Copy, from the data below, each line that has the word "além".
>>>
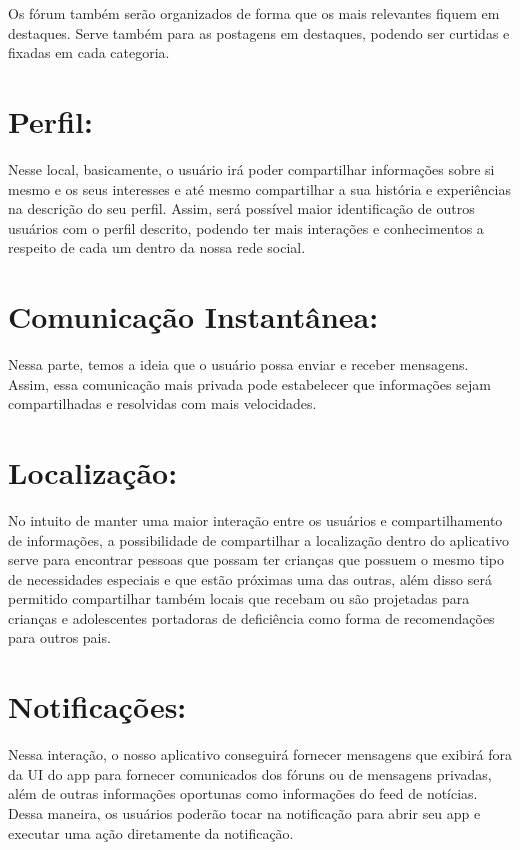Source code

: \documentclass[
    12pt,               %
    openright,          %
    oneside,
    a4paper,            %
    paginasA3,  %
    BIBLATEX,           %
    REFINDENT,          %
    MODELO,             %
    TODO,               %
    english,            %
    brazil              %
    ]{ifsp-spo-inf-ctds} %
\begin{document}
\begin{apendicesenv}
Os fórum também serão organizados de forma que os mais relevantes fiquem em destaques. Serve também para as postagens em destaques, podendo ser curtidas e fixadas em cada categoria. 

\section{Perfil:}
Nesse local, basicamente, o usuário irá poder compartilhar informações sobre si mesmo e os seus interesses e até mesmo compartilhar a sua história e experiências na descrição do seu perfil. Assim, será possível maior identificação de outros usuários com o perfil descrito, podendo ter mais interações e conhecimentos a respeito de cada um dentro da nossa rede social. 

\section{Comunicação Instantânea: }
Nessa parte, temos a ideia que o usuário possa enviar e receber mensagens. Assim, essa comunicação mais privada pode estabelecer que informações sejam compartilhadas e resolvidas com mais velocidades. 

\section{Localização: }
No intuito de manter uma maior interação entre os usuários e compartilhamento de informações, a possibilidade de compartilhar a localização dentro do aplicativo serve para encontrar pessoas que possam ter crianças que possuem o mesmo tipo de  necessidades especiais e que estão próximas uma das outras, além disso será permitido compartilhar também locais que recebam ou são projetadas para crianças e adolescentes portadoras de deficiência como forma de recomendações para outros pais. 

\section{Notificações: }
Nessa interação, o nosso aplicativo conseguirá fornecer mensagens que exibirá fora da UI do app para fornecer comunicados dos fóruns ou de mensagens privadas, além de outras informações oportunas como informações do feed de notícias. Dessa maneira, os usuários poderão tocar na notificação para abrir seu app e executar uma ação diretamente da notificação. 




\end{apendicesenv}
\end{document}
<<<
Reply —
No intuito de manter uma maior interação entre os usuários e compartilhamento de informações, a possibilidade de compartilhar a localização dentro do aplicativo serve para encontrar pessoas que possam ter crianças que possuem o mesmo tipo de  necessidades especiais e que estão próximas uma das outras, além disso será permitido compartilhar também locais que recebam ou são projetadas para crianças e adolescentes portadoras de deficiência como forma de recomendações para outros pais. 
Nessa interação, o nosso aplicativo conseguirá fornecer mensagens que exibirá fora da UI do app para fornecer comunicados dos fóruns ou de mensagens privadas, além de outras informações oportunas como informações do feed de notícias. Dessa maneira, os usuários poderão tocar na notificação para abrir seu app e executar uma ação diretamente da notificação. 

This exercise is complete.